*** Opening of Provided data ***

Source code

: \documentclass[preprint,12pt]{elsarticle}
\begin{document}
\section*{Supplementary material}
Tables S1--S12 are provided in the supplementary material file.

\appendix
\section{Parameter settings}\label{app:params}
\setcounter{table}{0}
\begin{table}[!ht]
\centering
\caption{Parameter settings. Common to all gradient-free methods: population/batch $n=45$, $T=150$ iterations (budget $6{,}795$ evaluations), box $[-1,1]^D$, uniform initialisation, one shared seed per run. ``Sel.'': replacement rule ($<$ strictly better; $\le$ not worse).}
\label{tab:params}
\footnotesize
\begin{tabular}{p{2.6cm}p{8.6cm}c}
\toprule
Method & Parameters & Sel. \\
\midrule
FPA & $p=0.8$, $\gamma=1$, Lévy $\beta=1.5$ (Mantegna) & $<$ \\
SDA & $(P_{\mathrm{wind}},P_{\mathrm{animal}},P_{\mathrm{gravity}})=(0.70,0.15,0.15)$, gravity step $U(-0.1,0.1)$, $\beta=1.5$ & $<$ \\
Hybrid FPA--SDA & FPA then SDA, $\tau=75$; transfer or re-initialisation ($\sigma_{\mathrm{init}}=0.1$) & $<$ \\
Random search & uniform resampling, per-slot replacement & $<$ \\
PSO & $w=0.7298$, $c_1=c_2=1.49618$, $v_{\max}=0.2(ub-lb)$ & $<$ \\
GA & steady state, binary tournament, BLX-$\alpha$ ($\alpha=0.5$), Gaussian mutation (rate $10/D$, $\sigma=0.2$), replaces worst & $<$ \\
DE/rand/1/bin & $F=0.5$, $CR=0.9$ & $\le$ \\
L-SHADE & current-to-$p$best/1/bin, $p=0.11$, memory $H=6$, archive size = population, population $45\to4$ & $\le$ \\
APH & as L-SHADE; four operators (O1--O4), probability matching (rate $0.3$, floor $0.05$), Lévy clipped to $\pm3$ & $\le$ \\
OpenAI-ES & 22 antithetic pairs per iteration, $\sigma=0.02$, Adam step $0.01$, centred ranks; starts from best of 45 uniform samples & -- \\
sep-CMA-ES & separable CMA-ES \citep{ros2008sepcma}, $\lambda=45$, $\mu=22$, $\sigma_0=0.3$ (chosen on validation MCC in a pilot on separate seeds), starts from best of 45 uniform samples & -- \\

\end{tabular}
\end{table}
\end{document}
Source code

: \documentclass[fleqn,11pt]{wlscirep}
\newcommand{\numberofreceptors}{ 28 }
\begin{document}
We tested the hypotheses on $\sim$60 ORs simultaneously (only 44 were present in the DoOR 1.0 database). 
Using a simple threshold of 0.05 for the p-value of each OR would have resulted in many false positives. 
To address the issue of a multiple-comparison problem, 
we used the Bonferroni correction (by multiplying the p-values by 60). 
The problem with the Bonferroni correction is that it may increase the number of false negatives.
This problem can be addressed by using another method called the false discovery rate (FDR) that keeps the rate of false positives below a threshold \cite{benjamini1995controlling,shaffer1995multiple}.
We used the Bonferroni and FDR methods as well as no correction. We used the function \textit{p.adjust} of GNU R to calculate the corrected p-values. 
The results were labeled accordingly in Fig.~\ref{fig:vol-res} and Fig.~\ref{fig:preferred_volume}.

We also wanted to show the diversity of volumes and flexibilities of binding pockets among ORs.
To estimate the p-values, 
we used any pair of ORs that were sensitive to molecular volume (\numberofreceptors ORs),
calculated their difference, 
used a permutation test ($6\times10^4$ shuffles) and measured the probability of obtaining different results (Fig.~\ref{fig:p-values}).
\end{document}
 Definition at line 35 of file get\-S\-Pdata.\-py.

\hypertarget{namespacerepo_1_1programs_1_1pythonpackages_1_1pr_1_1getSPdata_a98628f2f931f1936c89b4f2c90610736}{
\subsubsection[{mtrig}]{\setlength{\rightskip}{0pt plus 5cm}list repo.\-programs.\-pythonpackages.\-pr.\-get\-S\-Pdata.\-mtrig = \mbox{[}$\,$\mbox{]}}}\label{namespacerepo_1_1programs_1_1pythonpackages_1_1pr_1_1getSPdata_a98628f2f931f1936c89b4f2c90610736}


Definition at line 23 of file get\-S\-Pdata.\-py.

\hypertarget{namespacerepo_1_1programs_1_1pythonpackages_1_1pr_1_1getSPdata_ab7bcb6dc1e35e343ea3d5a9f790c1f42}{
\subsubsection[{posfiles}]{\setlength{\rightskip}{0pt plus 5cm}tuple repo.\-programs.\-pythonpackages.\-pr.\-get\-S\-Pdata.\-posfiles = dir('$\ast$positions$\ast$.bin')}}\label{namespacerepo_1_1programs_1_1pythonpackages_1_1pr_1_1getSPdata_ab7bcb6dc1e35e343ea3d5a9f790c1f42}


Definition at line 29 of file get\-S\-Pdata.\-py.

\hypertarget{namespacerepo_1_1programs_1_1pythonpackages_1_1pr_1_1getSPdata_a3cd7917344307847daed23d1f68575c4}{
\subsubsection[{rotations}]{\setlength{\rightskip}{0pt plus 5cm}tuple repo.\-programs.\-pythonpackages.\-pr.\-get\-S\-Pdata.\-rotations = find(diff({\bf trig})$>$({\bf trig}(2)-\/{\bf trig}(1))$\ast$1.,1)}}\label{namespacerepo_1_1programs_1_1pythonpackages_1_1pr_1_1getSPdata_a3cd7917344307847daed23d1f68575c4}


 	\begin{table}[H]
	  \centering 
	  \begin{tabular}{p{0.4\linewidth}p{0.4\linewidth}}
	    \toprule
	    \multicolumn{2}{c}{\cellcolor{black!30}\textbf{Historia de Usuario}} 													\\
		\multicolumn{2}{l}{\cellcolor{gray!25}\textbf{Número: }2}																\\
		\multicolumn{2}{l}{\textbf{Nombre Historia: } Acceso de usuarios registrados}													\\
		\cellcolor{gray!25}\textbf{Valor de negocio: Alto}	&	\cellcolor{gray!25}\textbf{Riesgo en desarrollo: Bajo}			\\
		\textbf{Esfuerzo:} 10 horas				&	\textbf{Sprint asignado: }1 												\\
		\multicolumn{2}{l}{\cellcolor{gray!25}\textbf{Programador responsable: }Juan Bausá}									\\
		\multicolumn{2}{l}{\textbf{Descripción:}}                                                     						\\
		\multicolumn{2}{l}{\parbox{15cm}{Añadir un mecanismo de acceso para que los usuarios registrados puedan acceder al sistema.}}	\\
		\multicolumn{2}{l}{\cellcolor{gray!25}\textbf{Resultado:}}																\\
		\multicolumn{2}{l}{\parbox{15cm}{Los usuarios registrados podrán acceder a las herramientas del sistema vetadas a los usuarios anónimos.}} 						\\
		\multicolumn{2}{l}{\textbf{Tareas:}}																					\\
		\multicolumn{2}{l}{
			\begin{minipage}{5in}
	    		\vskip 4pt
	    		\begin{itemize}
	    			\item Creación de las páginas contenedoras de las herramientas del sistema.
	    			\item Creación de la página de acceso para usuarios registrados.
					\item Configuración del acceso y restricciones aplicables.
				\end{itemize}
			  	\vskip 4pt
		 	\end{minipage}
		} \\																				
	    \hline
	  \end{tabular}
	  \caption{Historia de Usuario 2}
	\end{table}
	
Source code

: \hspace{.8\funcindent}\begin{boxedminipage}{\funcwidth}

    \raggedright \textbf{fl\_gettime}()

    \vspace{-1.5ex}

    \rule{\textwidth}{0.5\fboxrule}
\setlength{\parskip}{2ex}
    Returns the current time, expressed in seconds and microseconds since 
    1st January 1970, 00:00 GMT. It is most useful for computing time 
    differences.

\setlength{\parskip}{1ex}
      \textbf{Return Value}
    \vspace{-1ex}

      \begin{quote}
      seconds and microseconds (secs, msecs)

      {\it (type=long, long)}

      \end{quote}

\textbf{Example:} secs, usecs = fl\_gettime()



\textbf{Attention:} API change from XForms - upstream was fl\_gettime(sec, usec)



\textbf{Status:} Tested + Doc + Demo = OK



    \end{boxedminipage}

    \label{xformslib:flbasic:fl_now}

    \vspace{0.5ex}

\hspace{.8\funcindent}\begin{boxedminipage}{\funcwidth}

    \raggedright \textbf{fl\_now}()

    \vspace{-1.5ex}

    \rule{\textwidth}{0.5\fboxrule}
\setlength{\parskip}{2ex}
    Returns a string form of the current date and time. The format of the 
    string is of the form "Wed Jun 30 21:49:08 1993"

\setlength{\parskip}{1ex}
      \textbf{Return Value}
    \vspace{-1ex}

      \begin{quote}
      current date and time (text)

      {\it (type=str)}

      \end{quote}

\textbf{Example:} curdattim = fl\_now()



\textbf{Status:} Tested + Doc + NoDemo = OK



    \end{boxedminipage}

*** Close of Provided data ***
*** Opening of Provided data ***

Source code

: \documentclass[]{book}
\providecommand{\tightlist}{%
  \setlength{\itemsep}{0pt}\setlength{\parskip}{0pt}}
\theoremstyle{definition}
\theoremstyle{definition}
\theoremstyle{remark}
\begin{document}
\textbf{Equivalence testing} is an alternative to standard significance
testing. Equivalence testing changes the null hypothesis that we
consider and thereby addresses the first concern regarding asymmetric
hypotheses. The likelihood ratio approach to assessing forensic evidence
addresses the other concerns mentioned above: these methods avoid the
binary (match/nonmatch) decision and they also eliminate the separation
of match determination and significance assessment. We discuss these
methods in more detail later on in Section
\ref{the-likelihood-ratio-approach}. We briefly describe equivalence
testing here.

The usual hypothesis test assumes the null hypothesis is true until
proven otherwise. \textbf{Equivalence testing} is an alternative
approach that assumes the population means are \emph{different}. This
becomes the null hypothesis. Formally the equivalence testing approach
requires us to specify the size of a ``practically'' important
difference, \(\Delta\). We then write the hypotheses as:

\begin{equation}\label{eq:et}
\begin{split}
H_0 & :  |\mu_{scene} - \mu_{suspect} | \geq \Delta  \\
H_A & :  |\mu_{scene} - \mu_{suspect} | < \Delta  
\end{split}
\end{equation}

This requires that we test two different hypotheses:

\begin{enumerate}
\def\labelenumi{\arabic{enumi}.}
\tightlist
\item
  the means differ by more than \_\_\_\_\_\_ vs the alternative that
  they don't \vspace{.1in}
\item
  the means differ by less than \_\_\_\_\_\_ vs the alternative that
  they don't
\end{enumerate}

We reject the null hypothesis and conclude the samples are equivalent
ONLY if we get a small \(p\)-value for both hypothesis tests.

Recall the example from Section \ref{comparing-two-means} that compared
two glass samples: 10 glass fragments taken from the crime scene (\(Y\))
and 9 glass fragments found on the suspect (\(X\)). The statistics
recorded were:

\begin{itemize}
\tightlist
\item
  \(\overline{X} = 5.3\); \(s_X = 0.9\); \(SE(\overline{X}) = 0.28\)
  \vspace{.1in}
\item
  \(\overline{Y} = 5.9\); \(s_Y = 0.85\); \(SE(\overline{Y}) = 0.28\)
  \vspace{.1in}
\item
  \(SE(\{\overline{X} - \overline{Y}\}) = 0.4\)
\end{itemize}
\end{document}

*** Close of Provided data ***
*** Opening of Provided data ***

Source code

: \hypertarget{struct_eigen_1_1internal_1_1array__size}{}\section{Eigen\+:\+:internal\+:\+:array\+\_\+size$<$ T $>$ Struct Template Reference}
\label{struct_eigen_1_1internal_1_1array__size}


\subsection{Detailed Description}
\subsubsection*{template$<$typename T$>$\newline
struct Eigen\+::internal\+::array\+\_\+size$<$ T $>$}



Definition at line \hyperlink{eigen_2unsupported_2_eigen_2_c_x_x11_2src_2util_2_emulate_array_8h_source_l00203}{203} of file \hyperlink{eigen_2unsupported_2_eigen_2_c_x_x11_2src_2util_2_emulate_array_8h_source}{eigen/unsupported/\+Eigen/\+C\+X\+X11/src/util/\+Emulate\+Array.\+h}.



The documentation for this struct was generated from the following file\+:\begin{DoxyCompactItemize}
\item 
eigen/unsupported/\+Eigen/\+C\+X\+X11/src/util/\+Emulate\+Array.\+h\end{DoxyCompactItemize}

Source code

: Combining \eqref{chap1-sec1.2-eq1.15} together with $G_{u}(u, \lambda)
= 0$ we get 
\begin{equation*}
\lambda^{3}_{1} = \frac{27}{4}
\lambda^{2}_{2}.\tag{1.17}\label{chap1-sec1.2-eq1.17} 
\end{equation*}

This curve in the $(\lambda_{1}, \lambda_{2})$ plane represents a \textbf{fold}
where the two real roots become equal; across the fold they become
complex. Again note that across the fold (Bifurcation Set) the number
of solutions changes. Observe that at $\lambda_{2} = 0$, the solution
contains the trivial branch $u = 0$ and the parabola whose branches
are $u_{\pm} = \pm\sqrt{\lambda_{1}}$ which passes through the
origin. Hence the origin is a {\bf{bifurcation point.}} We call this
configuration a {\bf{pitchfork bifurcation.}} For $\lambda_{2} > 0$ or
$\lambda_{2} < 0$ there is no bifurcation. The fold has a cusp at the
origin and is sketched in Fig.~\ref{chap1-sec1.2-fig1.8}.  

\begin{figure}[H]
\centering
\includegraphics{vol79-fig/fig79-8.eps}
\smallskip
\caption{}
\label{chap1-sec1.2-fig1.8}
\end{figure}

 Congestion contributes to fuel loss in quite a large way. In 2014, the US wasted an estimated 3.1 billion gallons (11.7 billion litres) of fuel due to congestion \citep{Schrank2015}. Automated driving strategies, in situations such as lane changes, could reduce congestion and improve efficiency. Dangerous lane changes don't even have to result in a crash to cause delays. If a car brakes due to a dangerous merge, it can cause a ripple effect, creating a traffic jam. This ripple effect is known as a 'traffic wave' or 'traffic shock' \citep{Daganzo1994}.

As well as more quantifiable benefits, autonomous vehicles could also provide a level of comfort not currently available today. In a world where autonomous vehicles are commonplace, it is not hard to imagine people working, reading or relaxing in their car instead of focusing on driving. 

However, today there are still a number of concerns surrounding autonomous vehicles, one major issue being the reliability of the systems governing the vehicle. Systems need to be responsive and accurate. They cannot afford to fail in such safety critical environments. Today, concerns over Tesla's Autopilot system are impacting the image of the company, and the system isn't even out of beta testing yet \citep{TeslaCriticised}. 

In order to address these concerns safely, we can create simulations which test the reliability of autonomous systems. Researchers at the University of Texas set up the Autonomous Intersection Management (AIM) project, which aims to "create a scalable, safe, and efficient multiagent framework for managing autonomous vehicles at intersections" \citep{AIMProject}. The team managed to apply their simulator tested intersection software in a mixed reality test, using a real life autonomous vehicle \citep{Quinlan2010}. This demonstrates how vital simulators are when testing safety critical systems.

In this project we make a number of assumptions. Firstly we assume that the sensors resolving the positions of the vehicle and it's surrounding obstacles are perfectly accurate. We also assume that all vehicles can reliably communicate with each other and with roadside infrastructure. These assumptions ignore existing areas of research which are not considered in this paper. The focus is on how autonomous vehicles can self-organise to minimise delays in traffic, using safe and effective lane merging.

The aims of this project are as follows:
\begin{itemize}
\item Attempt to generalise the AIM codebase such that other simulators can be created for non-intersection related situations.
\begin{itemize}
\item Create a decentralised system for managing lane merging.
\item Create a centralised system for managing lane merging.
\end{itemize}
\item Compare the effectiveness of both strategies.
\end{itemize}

*** Close of Provided data ***

→ Goal of the exercise
Go through the entries and copy every line that has "well".

→ Response to this task
We used the Bonferroni and FDR methods as well as no correction. We used the function \textit{p.adjust} of GNU R to calculate the corrected p-values. 
As well as more quantifiable benefits, autonomous vehicles could also provide a level of comfort not currently available today. In a world where autonomous vehicles are commonplace, it is not hard to imagine people working, reading or relaxing in their car instead of focusing on driving. 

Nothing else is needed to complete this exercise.